Sorrow, Loss and Waiting For Rainbows

My dear old Nanny, Gladys Elizabeth Shergold passed away last night, on her 92nd birthday, determined to go with the same style and panache by which she lived her young life it would seem, and as ever, on her own terms.

I guess with all such things, it is normal to reflect and as ever I am led to question what lessons I might learn from my sorrow and in this case from her passing.

She has been poorly for a long time and her quality of life was not great, so in some ways it is both a blessing and release and not the shock it might otherwise have been. The human capacity for grief doesn’t seem to pay much heed to prior warning though does it! I look positively frog like this morning!

It is interesting how such an event churns up old feelings. Memories of losing my beloved father unexpectedly 7 years ago came rushing back.

I have thought a lot about loss since his passing, I still don’t like to refer to it as his death, seems too harsh and finite somehow. I have practised many, many times diverting my thoughts of him from  being sorrowful, into remembering the very many happy times I spent with him, and the old adage ‘Time is a great healer’ has certainly proved to be true for me. I will always miss his presence in my life, but I remember him with smiles and laughter now. It is a habit I have cultivated and it serves me well.
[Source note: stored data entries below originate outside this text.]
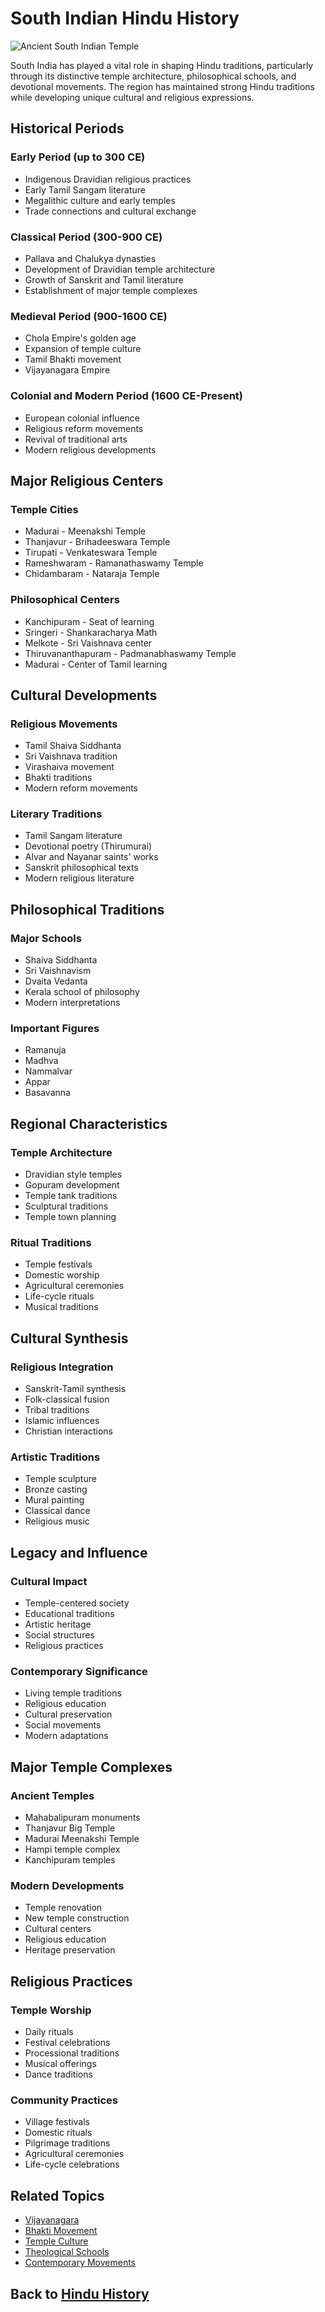 # South Indian Hindu History

![Ancient South Indian Temple](south_indian_temple.jpg)

South India has played a vital role in shaping Hindu traditions, particularly through its distinctive temple architecture, philosophical schools, and devotional movements. The region has maintained strong Hindu traditions while developing unique cultural and religious expressions.

## Historical Periods

### Early Period (up to 300 CE)
- Indigenous Dravidian religious practices
- Early Tamil Sangam literature
- Megalithic culture and early temples
- Trade connections and cultural exchange

### Classical Period (300-900 CE)
- Pallava and Chalukya dynasties
- Development of Dravidian temple architecture
- Growth of Sanskrit and Tamil literature
- Establishment of major temple complexes

### Medieval Period (900-1600 CE)
- Chola Empire's golden age
- Expansion of temple culture
- Tamil Bhakti movement
- Vijayanagara Empire

### Colonial and Modern Period (1600 CE-Present)
- European colonial influence
- Religious reform movements
- Revival of traditional arts
- Modern religious developments

## Major Religious Centers

### Temple Cities
- Madurai - Meenakshi Temple
- Thanjavur - Brihadeeswara Temple
- Tirupati - Venkateswara Temple
- Rameshwaram - Ramanathaswamy Temple
- Chidambaram - Nataraja Temple

### Philosophical Centers
- Kanchipuram - Seat of learning
- Sringeri - Shankaracharya Math
- Melkote - Sri Vaishnava center
- Thiruvananthapuram - Padmanabhaswamy Temple
- Madurai - Center of Tamil learning

## Cultural Developments

### Religious Movements
- Tamil Shaiva Siddhanta
- Sri Vaishnava tradition
- Virashaiva movement
- Bhakti traditions
- Modern reform movements

### Literary Traditions
- Tamil Sangam literature
- Devotional poetry (Thirumurai)
- Alvar and Nayanar saints' works
- Sanskrit philosophical texts
- Modern religious literature

## Philosophical Traditions

### Major Schools
- Shaiva Siddhanta
- Sri Vaishnavism
- Dvaita Vedanta
- Kerala school of philosophy
- Modern interpretations

### Important Figures
- Ramanuja
- Madhva
- Nammalvar
- Appar
- Basavanna

## Regional Characteristics

### Temple Architecture
- Dravidian style temples
- Gopuram development
- Temple tank traditions
- Sculptural traditions
- Temple town planning

### Ritual Traditions
- Temple festivals
- Domestic worship
- Agricultural ceremonies
- Life-cycle rituals
- Musical traditions

## Cultural Synthesis

### Religious Integration
- Sanskrit-Tamil synthesis
- Folk-classical fusion
- Tribal traditions
- Islamic influences
- Christian interactions

### Artistic Traditions
- Temple sculpture
- Bronze casting
- Mural painting
- Classical dance
- Religious music

## Legacy and Influence

### Cultural Impact
- Temple-centered society
- Educational traditions
- Artistic heritage
- Social structures
- Religious practices

### Contemporary Significance
- Living temple traditions
- Religious education
- Cultural preservation
- Social movements
- Modern adaptations

## Major Temple Complexes

### Ancient Temples
- Mahabalipuram monuments
- Thanjavur Big Temple
- Madurai Meenakshi Temple
- Hampi temple complex
- Kanchipuram temples

### Modern Developments
- Temple renovation
- New temple construction
- Cultural centers
- Religious education
- Heritage preservation

## Religious Practices

### Temple Worship
- Daily rituals
- Festival celebrations
- Processional traditions
- Musical offerings
- Dance traditions

### Community Practices
- Village festivals
- Domestic rituals
- Pilgrimage traditions
- Agricultural ceremonies
- Life-cycle celebrations

## Related Topics
- [Vijayanagara](./vijayanagara.md)
- [Bhakti Movement](./bhakti_movement.md)
- [Temple Culture](./early_temple_culture.md)
- [Theological Schools](./theological_schools.md)
- [Contemporary Movements](./contemporary_movements.md)

## Back to [Hindu History](./README.md)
So I know from experience, that my though my heart is heavy today, and rightly so, it will get better and I will smile when I think of her without my eyes filling up.

The point of writing this today is in some ways to mark her passage here on earth, but also to share with you what I have learned in the hope that perhaps someone will come across this when they are in need of hope that the pain will get better. I promise that it will.

I would like to share with you a piece from The Prophet by Kahlil Gibran. It is the most beautiful book I have ever read and was given to me at a time when I would have been quite happy to die myself. If you haven’t read it, it really is wonderful. In this passage he speaks of death far more eloquently than I could ever hope to.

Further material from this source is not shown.